Consolidation has continued within the digital service company niche, as US conglomerates such as marchFIRST, Proxicom and US Interactive have acquired design groups. US Interactive recently acquired Michael Wolff’s think tank The Fourth Room (DW 28 July); Proxicom bought and renamed e-business group Clarity IBD (DW 14 April) and MarchFIRST continues to hunt for a UK creative house to reposition. Fitch fell into the hands of Bates Advertising parent Cordiant Communications, with the private sale of its parent Lighthouse Global Network. Scandinavian groups have been busy expanding internationally too, with perhaps the year’s most notable acquisition being that of MetaDesign London by Icon Medialab (DW 7 January). A restructure of the merged group is set to be announced in October. Meanwhile, UK-based Pres.co and Foresight merged to create a 330 staff creative digital group, still unnamed.

Flotations

A number of plans for floating digital media groups have emerged this year, notably those of Syzygy, financial services e-business group Entranet and TV specialist Static 2358. Static, which sold a third stake of itself to BSkyB, made the decision to postpone the flotation until the end of 2000, by which time it will be worth an estimated £300m.
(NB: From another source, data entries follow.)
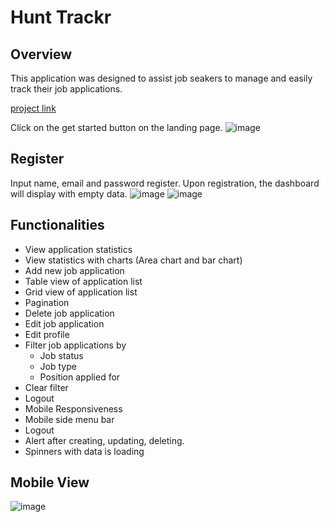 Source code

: # Hunt Trackr

## Overview
This application was designed to assist job seakers to manage and easily track their job applications. 

[project link](https://hunt-trackr.vercel.app/)

Click on the get started button on the landing page.
![image](https://github.com/S-Abdullahi/hunt-trackr/assets/99405536/82937d25-a00d-48d1-932d-cda668054647)

## Register
Input name, email and password register. Upon registration, the dashboard will display with empty data.
![image](https://github.com/S-Abdullahi/hunt-trackr/assets/99405536/6a88cbf5-9bdd-4efe-b13b-a7385413448a)
![image](https://github.com/S-Abdullahi/hunt-trackr/assets/99405536/10376ec4-6ba4-4806-8ad3-d66dddee3e80)

## Functionalities
- View application statistics
- View statistics with charts (Area chart and bar chart)
- Add new job application
- Table view of application list
- Grid view of application list
- Pagination
- Delete job application
- Edit job application
- Edit profile
- Filter job applications by
     - Job status
     - Job type
     - Position applied for
- Clear filter
- Logout
- Mobile Responsiveness
- Mobile side menu bar
- Logout
- Alert after creating, updating, deleting.
- Spinners with data is loading

## Mobile View
![image](https://github.com/S-Abdullahi/hunt-trackr/assets/99405536/b4390737-c5fe-4bbb-821e-dfa09f7690c6)

  
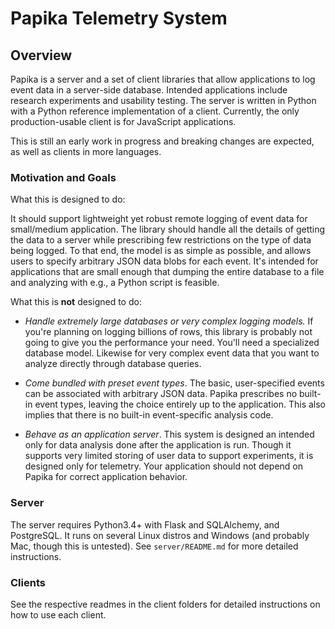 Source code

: 
Papika Telemetry System
=======================

Overview
--------

Papika is a server and a set of client libraries that allow applications to log event data in a server-side database.
Intended applications include research experiments and usability testing.
The server is written in Python with a Python reference implementation of a client.
Currently, the only production-usable client is for JavaScript applications.

This is still an early work in progress and breaking changes are expected, as well as clients in more languages.

### Motivation and Goals

What this is designed to do:

It should support lightweight yet robust remote logging of event data for small/medium application.
The library should handle all the details of getting the data to a server while prescribing few restrictions on the type of data being logged.
To that end, the model is as simple as possible, and allows users to specify arbitrary JSON data blobs for each event.
It's intended for applications that are small enough that dumping the entire database to a file and analyzing with e.g., a Python script is feasible.

What this is **not** designed to do:

- *Handle extremely large databases or very complex logging models.*
  If you're planning on logging billions of rows, this library is probably not going to give you the performance your need.
  You'll need a specialized database model.
  Likewise for very complex event data that you want to analyze directly through database queries.

- *Come bundled with preset event types*.
  The basic, user-specified events can be associated with arbitrary JSON data.
  Papika prescribes no built-in event types, leaving the choice entirely up to the application.
  This also implies that there is no built-in event-specific analysis code.

- *Behave as an application server*.
  This system is designed an intended only for data analysis done after the application is run.
  Though it supports very limited storing of user data to support experiments, it is designed only for telemetry.
  Your application should not depend on Papika for correct application behavior.

### Server

The server requires Python3.4+ with Flask and SQLAlchemy, and PostgreSQL.
It runs on several Linux distros and Windows (and probably Mac, though this is untested).
See `server/README.md` for more detailed instructions.

### Clients

See the respective readmes in the client folders for detailed instructions on how to use each client.

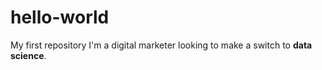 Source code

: # hello-world
My first repository 
I'm a digital marketer looking to make a switch to <strong>data science</strong>.
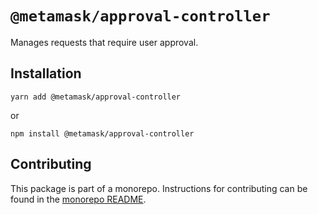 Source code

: # `@metamask/approval-controller`

Manages requests that require user approval.

## Installation

`yarn add @metamask/approval-controller`

or

`npm install @metamask/approval-controller`

## Contributing

This package is part of a monorepo. Instructions for contributing can be found in the [monorepo README](../../#readme).
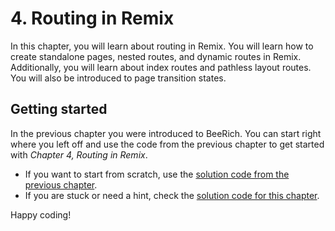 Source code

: # 4. Routing in Remix

In this chapter, you will learn about routing in Remix. You will learn how to create standalone pages, nested routes, and dynamic routes in Remix. Additionally, you will learn about index routes and pathless layout routes. You will also be introduced to page transition states.

## Getting started

In the previous chapter you were introduced to BeeRich. You can start right where you left off and use the code from the previous chapter to get started with _Chapter 4, Routing in Remix_.

- If you want to start from scratch, use the [solution code from the previous chapter](../../3-deployment-targets-adapters-and-stacks/bee-rich/).
- If you are stuck or need a hint, check the [solution code for this chapter](./solution/).

Happy coding!
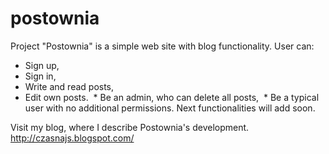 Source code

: # postownia
Project "Postownia" is a simple web site with blog functionality.
User can:
  * Sign up,
  * Sign in,
  * Write and read posts,
  * Edit own posts.
  * Be an admin, who can delete all posts,
  * Be a typical user with no additional permissions.
Next functionalities will add soon.

Visit my blog, where I describe Postownia's development.
http://czasnajs.blogspot.com/
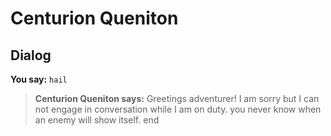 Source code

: # Centurion Queniton


## Dialog

**You say:** `hail`



>**Centurion Queniton says:** Greetings adventurer! I am sorry but I can not engage in conversation while I am on duty. you never know when an enemy will show itself.
end
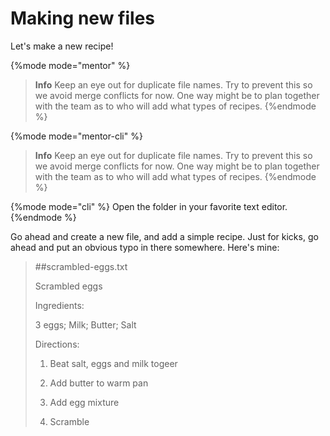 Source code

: # Making new files

Let's make a new recipe!

{%mode mode="mentor" %}
> **Info** Keep an eye out for duplicate file names.  Try to prevent this so we avoid merge conflicts for now.  One way might be to plan together with the team as to who will add what types of recipes.
{%endmode %}

{%mode mode="mentor-cli" %}
> **Info** Keep an eye out for duplicate file names.  Try to prevent this so we avoid merge conflicts for now.  One way might be to plan together with the team as to who will add what types of recipes.
{%endmode %}

{%mode mode="cli" %}
Open the folder in your favorite text editor.
{%endmode %}

Go ahead and create a new file, and add a simple recipe. Just for kicks, go ahead and put an obvious typo in there somewhere. Here's mine:

> ##scrambled-eggs.txt
> 
> Scrambled eggs
> 
> Ingredients:
> 
> 3 eggs; Milk; Butter; Salt
> 
> Directions:
> 
> 1. Beat salt, eggs and milk togeer
> 
> 2. Add butter to warm pan
> 
> 3. Add egg mixture
> 
> 4. Scramble
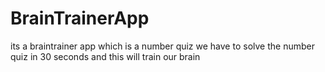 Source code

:# BrainTrainerApp
its a braintrainer app which is a number quiz we have to solve the number quiz in 30 seconds and this will train our brain 
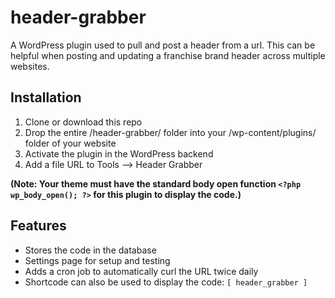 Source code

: # header-grabber
A WordPress plugin used to pull and post a header from a url. This can be helpful when posting and updating a franchise brand header across multiple websites.

## Installation
1. Clone or download this repo
1. Drop the entire /header-grabber/ folder into your /wp-content/plugins/ folder of your website
1. Activate the plugin in the WordPress backend
1. Add a file URL to Tools —> Header Grabber

**(Note: Your theme must have the standard body open function `<?php wp_body_open(); ?>` for this plugin to display the code.)**

## Features
* Stores the code in the database
* Settings page for setup and testing
* Adds a cron job to automatically curl the URL twice daily
* Shortcode can also be used to display the code: `[ header_grabber ]`
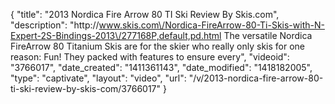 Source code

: {
    "title": "2013 Nordica Fire Arrow 80 TI Ski Review By Skis.com",
    "description": "http:\/\/www.skis.com\/Nordica-FireArrow-80-Ti-Skis-with-N-Expert-2S-Bindings-2013\/277168P,default,pd.html  The versatile Nordica FireArrow 80 Titanium Skis are for the skier who really only skis for one reason: Fun! They packed with features to ensure every",
    "videoid": "3766017",
    "date_created": "1411361143",
    "date_modified": "1418182005",
    "type": "captivate",
    "layout": "video",
    "url": "\/v\/2013-nordica-fire-arrow-80-ti-ski-review-by-skis-com\/3766017"
}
Shaky stock market conditions caused LGN to pull plans for flotation, opting for a private sale to Cordiant. The above groups have already outlined plans to open international offices (see below). This year’s influx of venture capital to digital groups is likely to see more flotations, announced to provide an exit route for investors.

Partnerships

While the global media networks such as WPP Group, Havas and Omnicom continue to piece together networks of consultancy specialists in different areas, there is uncertainty about their ultimate intent. Whether loose referral arrangements between network companies and their digital media groups are replaced with more formal structures remains to be seen.

The Havas group’s venture, which sees AMX-studios formalising separate arrangements with Andersen Consulting and Euro RSCG Wnek Gosper, could spell the beginning of a new trend (DW 4 August). Smaller digital groups, too, are now practising the network theory of collaborating with complementary businesses, pioneered from the US by groups such as Viant.

Future

What seems unavoidable in the coming year is a shakeout of consultancies choosing to persevere with the digital game as client funding levels out. Consolidation is expected to continue, creating fewer key players offering digital design expertise. Whether the gap between the pure digital and traditional groups is filled is uncertain.

A polarisation of digital groups could see the larger, global networks such as Razorfish and Agency.com become more distinct from smaller creative hotshops with fewer corporate ambitions. If the US model prevails in the UK, small, sought after groups will soon command higher fees from content-rich Web work, particularly with the arrival of broadband services this year.

An extreme scenario might follow the example of New York-based group Kioken, which famously sacked its client Sony in May. The growth of creative-led studios will spearhead visual quality in digital design.

As the race for supremacy in the international arena, interactive TV, broadband Internet and digital branding all spiral, existing design consultancies will need to make some big decisions about their own place in the digital future.